The New Era of Transportation Is Built on NVIDIA DRIVE Orin

Lotus, QCraft, WM Motor and others developing software-defined vehicles on the NVIDIA AI platform.
by Ali Kani

The performance of NVIDIA DRIVE Orin extends from vehicles great — busses and trucks — to small — such as lightning-quick sports cars.

Performance automaker Lotus, autonomous driving solutions provider QCraft and EV startups Human Horizons and WM Motor announced at NVIDIA GTC that they are among the growing number of companies using the power of NVIDIA DRIVE Orin for their next-generation software-defined vehicles.

These companies join global automakers such as Mercedes-Benz and Volvo Cars, and EV startups like NIO, as well as tier 1 suppliers, software startups, sensor makers, robotaxi companies and more, which are developing on the high-performance compute of NVIDIA DRIVE Orin.

The open DRIVE Hyperion 8 platform allows each customer to individualize it to their needs, leveraging end-to-end solutions to accelerate autonomous driving development.

The NVIDIA DRIVE Orin system-on-a-chip achieves 254 trillions of operations per second (TOPS) and is designed to handle the large number of applications and deep neural networks (DNNs) that run simultaneously in autonomous vehicles, while achieving systematic safety standards such as ISO 26262 ASIL-D.

With safe and secure centralized compute at their core, these vehicles can deliver innovative experiences across a diverse range of vehicles that are continuously improving.

Peak Performance

While AI is a key enabler of safety and convenience, it can also amp up driving performance for those who prefer to stay behind the wheel.

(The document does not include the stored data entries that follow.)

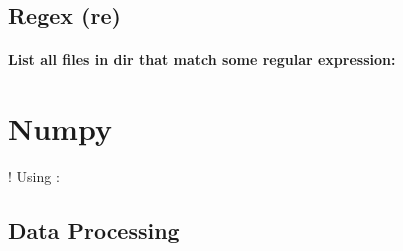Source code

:\documentclass[10pt]{article}
\begin{document}
\subsection{Regex (re)}

\paragraph{List all files in dir that match some regular expression:}
\begin{description}
  \setlength\itemsep{-5pt} 
  \item {}
  \item {}
\end{description}


\newpage
\section{Numpy}
! Using :

\subsection{Data Processing}
\begin{description}
  \setlength\itemsep{1pt}
  \item[Import data from csv file:] 
\end{description}
\end{document}
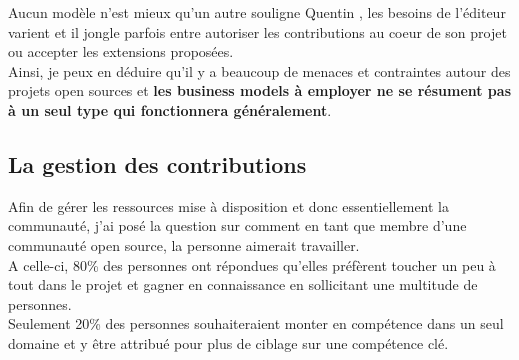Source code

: 			Aucun modèle n'est mieux qu'un autre souligne Quentin , les besoins de l'éditeur varient et il jongle parfois entre autoriser les contributions au coeur de son projet ou accepter les extensions proposées.\\

			Ainsi, je peux en déduire qu'il y a beaucoup de menaces et contraintes autour des projets open sources et \textbf{les business models à employer ne se résument pas à un seul type qui fonctionnera généralement}.

		\subsection{La gestion des contributions}

			Afin de gérer les ressources mise à disposition et donc essentiellement la communauté, j'ai posé la question sur comment en tant que membre d'une communauté open source, la personne aimerait travailler.\\

			A celle-ci, 80\% des personnes ont répondues qu'elles préfèrent toucher un peu à tout dans le projet et gagner en connaissance en sollicitant une multitude de personnes.\\

			Seulement 20\% des personnes souhaiteraient monter en compétence dans un seul domaine et y être attribué pour plus de ciblage sur une compétence clé.


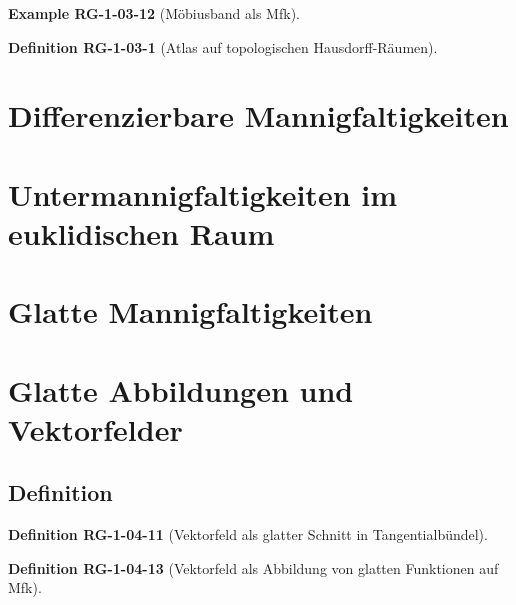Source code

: \documentclass[10pt, letterpaper]{article}
\newcommand{\CustomHeading}[3]{%
  \par\medskip\noindent%
  \textbf{#1 #2} \textnormal{(#3)}.\enskip%
}
\newenvironment{DEF}[2]{\CustomHeading{Definition}{#1}{#2}}{}
\newenvironment{EXA}[2]{\CustomHeading{Example}{#1}{#2}}{}
\begin{document}
\begin{EXA}{RG-1-03-12}{Möbiusband als Mfk}

\end{EXA}









\begin{DEF}{RG-1-03-1}{Atlas auf topologischen Hausdorff-Räumen}

\end{DEF}




\section{Differenzierbare Mannigfaltigkeiten}





\section{Untermannigfaltigkeiten im euklidischen Raum}





\section{Glatte Mannigfaltigkeiten}





\section{Glatte Abbildungen und Vektorfelder}

\subsection{Definition}

\begin{DEF}{RG-1-04-11}{Vektorfeld als glatter Schnitt in Tangentialbündel}

\end{DEF}

\begin{DEF}{RG-1-04-13}{Vektorfeld als Abbildung von glatten Funktionen auf Mfk}

\end{DEF}
\end{document}
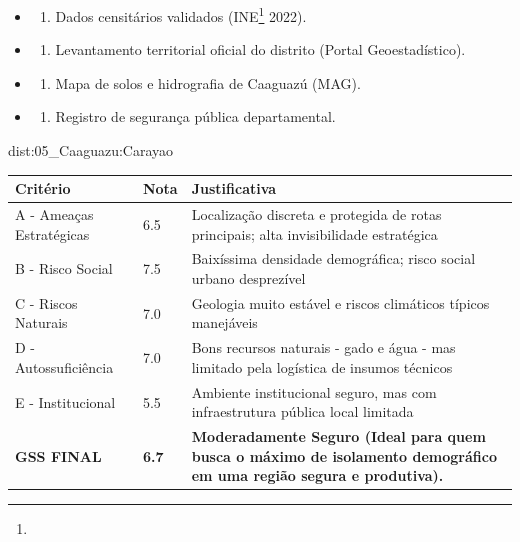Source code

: {\begin{itemize}
\tightlist
\item
  \begin{enumerate}
  \def\labelenumi{\arabic{enumi})}
  \tightlist
  \item
    Dados censitários validados (INE\footnote{\fineINE} 2022).
  \end{enumerate}
\item
  \begin{enumerate}
  \def\labelenumi{\arabic{enumi})}
  \setcounter{enumi}{1}
  \tightlist
  \item
    Levantamento territorial oficial do distrito (Portal
    Geoestadístico).
  \end{enumerate}
\item
  \begin{enumerate}
  \def\labelenumi{\arabic{enumi})}
  \setcounter{enumi}{2}
  \tightlist
  \item
    Mapa de solos e hidrografia de Caaguazú (MAG).
  \end{enumerate}
\item
  \begin{enumerate}
  \def\labelenumi{\arabic{enumi})}
  \setcounter{enumi}{3}
  \tightlist
  \item
    Registro de segurança pública departamental.
  \end{enumerate}
\end{itemize}}{dist:05_Caaguazu:Carayao}
\begin{table}[ht!]
\small \begin{tabular}{p{3.0cm}p{0.8cm}p{6.0cm}} \toprule
\textbf{Critério} & \textbf{Nota} & \textbf{Justificativa} \\ \midrule
A - Ameaças Estratégicas & 6.5 & Localização discreta e protegida de rotas principais; alta invisibilidade estratégica \\
B - Risco Social & 7.5 & Baixíssima densidade demográfica; risco social urbano desprezível \\
C - Riscos Naturais & 7.0 & Geologia muito estável e riscos climáticos típicos manejáveis \\
D - Autossuficiência & 7.0 & Bons recursos naturais - gado e água - mas limitado pela logística de insumos técnicos \\
E - Institucional & 5.5 & Ambiente institucional seguro, mas com infraestrutura pública local limitada \\
\midrule \textbf{GSS FINAL} & \textbf{6.7} & \textbf{Moderadamente Seguro (Ideal para quem busca o máximo de isolamento demográfico em uma região segura e produtiva).} \\ \bottomrule \end{tabular}
\end{table}
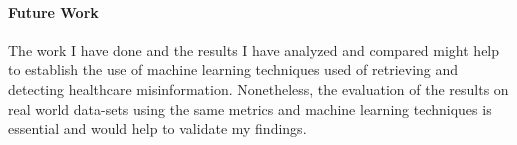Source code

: \documentclass[11pt ,english,a4paper]{article}
\begin{document}
\paragraph{Future Work} The work I have done and the results I have analyzed and compared might help to establish the use of machine learning techniques used of retrieving and detecting healthcare misinformation. Nonetheless, the evaluation of the results on real world data-sets using the same metrics and machine learning techniques is essential and would help to validate my findings. 

\newpage


\end{document}
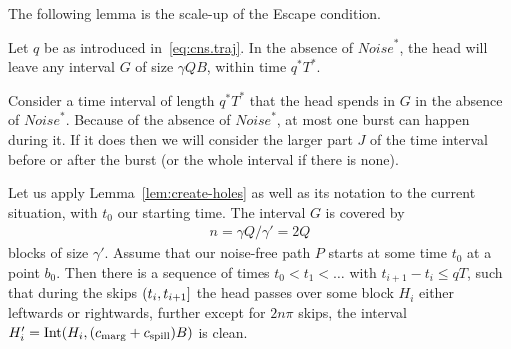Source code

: \documentclass[11pt]{memoir}
\theoremstyle{definition} %
\renewcommand{\le}{\leq}
\def\B{B}
\renewcommand{\d}{d}
\newcommand{\escno}{q}
\newcommand{\g}{g}
\newcommand{\Int}{\mathrm{Int}} %
\newcommand{\Noise}{\mathit{Noise}}
\newcommand{\passno}{\pi}
\newcommand{\Q}{Q} %
\newcommand{\Tu}{T}
\newcommand{\cns}[1]{c_{\textrm{\upshape #1}}}
\newcommand{\CMarg}{\cns{marg}}
\newcommand{\CSpill}{\cns{spill}}
\begin{document}
The following lemma is the scale-up of the Escape condition.

\begin{lemma}[Escape]\label{lem:escape}
  Let  \( \escno \) be as introduced in~\eqref{eq:cns.traj}.
  In the absence of \( \Noise^{*} \), the
  head will leave any interval \( G \) of size \( \gamma\Q\B \),
  within time \( \escno^{*}\Tu^{*} \).
\end{lemma}
\begin{Proof}
  Consider a time interval of length \( \escno^{*}\Tu^{*} \) that the head
  spends in \( G \) in the absence of \( \Noise^{*} \).
  Because of the absence of \( \Noise^{*} \), at most one burst can happen during it.
  If it does then we will consider the larger part \( J \) of the time interval
  before or after the burst (or the whole interval if there is none).

  Let us apply Lemma~\ref{lem:create-holes} as well as its notation
  to the current situation, with \( t_{0} \) our starting time.
  The interval \( G \) is covered by 
\begin{align*}
 n=\gamma\Q/\gamma' =2\Q  
\end{align*}
blocks of size \( \gamma' \).
Assume that our noise-free path \( P \) starts
at some time \( t_{0} \) at a point \( b_{0} \).
Then there is a sequence of times \( t_{0}<t_{1}<\dots \) 
with \( t_{i+1}-t_{i}\le\escno\Tu \), such that during the skips
\( (t_{i},t_{i+1}] \) the head passes over some block \( H_{i} \)
either leftwards or rightwards, further
except for \( 2 n\passno \) skips, the interval
\( H'_{i}=\Int(H_{i},(\CMarg+\CSpill)\B) \) is clean.
 


\end{Proof}
\end{document}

Lotus is using DRIVE Orin to develop intelligent driving technology designed for the track. With the centralized compute of DRIVE Orin and redundant and diverse DNNs, Lotus vehicles can continuously improve to reach peak driving performance for the next generation of racing.

Courtesy of Lotus

Baidu, one of China’s leading technology companies and global self-driving technology developer, is integrating DRIVE Orin within its third-generation autonomous driving platform Apollo Computing Unit, known as Sanxian.  The integration of DRIVE Orin within Baidu’s Sanxian platform will help improve driving performance and safety – along with accelerate mass production of autonomous driving systems and improve the overall user experience.

New Energy, New Vehicles

The industry’s move toward a more environmentally and sustainable future is driving the emergence of new energy vehicles, with a number of automakers tapping into the power of AI compute and software for more intelligent personal transportation.

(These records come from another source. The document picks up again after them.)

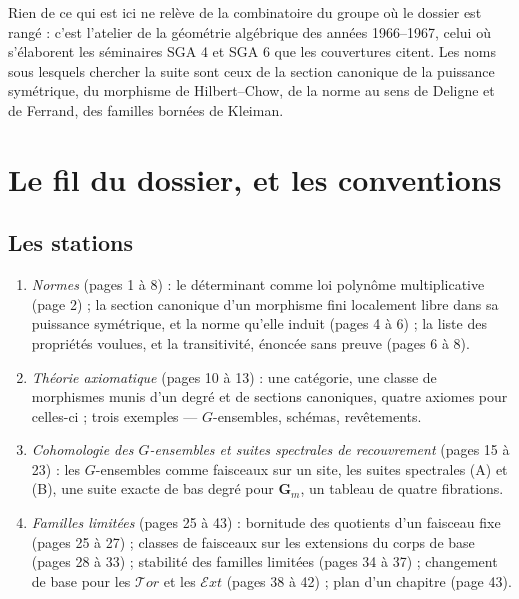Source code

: \documentclass[11pt,a4paper]{article}
\begin{document}
\begin{resume}
Rien de ce qui est ici ne relève de la combinatoire du groupe où le dossier
est rangé : c'est l'atelier de la géométrie algébrique des années 1966--1967,
celui où s'élaborent les séminaires SGA 4 et SGA 6 que les couvertures
citent. Les noms sous lesquels chercher la suite sont ceux de la
section canonique de la puissance symétrique, du morphisme de Hilbert--Chow,
de la norme au sens de Deligne et de Ferrand, des familles bornées de Kleiman.

\end{resume}

\section*{Le fil du dossier, et les conventions}

\subsection*{Les stations}

\begin{enumerate}
\item[I.] \emph{Normes} (pages 1 à 8) : le déterminant comme loi
polynôme multiplicative (page 2) ; la section canonique d'un morphisme
fini localement libre dans sa puissance symétrique, et la norme qu'elle
induit (pages 4 à 6) ; la liste des propriétés voulues, et la
transitivité, énoncée sans preuve (pages 6 à 8).
\item[II.] \emph{Théorie axiomatique} (pages 10 à 13) : une catégorie, une
classe de morphismes munis d'un degré et de sections canoniques, quatre
axiomes pour celles-ci ; trois exemples --- $G$-ensembles, schémas,
revêtements.
\item[III.] \emph{Cohomologie des $G$-ensembles et suites spectrales de
recouvrement} (pages 15 à 23) : les $G$-ensembles comme faisceaux sur un
site, les suites spectrales (A) et (B), une suite exacte de bas degré pour
$\mathbf{G}_m$, un tableau de quatre fibrations.
\item[IV.] \emph{Familles limitées} (pages 25 à 43) : bornitude des
quotients d'un faisceau fixe (pages 25 à 27) ; classes de faisceaux sur les
extensions du corps de base (pages 28 à 33) ; stabilité des familles
limitées (pages 34 à 37) ; changement de base pour les $\mathcal{T}or$ et les
$\mathcal{E}xt$ (pages 38 à 42) ; plan d'un chapitre (page 43).
\end{enumerate}
\end{document}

EV maker Human Horizons is developing its next-generation advanced driver assistance system on DRIVE Orin, using the high-performance AI compute to deliver innovation and comfort to its vehicles. The system will debut on the all-new flagship Digital-GT, the HiPhi Z.

Courtesy of Human Horizons

This past month, electric automaker WM Motor announced its flagship M7 electric smart car will feature four NVIDIA Orin SoCs, delivering 1,016 TOPS of compute performance.

Courtesy of WM Motor

WM Motor joins EV upstarts such as NIO and SAIC’s IM brand, which are packing next-generation vehicles with the highest levels of compute performance.

Creating Commercial Innovation

DRIVE Orin extends beyond personal transportation, powering commercial vehicles such as trucks and busses.

In the mass transit space, China-based startup QCraft will adopt NVIDIA DRIVE Orin for its next-generation hardware solution for Driven-by-QCraft self-driving platform. The intelligent system spans commercial transportation offerings from robobuses to robotaxis, expected to start in 2023.

Courtesy of QCraft

The combined pressures of demand for e-commerce goods and a protracted driver shortage continue to affect the trucking and logistics industries. Companies are addressing these pressures by leveraging DRIVE Orin to deliver safe and scalable autonomous trucks.

Kodiak Robotics’ fourth-generation vehicle uses lightweight mapping and discreet, modular hardware to achieve level 4 self-driving capabilities. This lightweight mapping strategy uses the computing performance of DRIVE Orin to detect road objects, signs and more.

Courtesy of Kodiak Robotics

Autonomous trucking company Plus has also announced plans to transition to DRIVE Orin, beginning next year. Its self-driving system, known as PlusDrive, can be retrofitted to existing trucks or added by manufacturers as an upfit option on new vehicles.

Courtesy of Plus

These diverse companies are building on DRIVE Hyperion with the high-performance DRIVE Orin, as well as an architecture and form factor that is designed to seamlessly scale and upgrade to future generations of AI compute.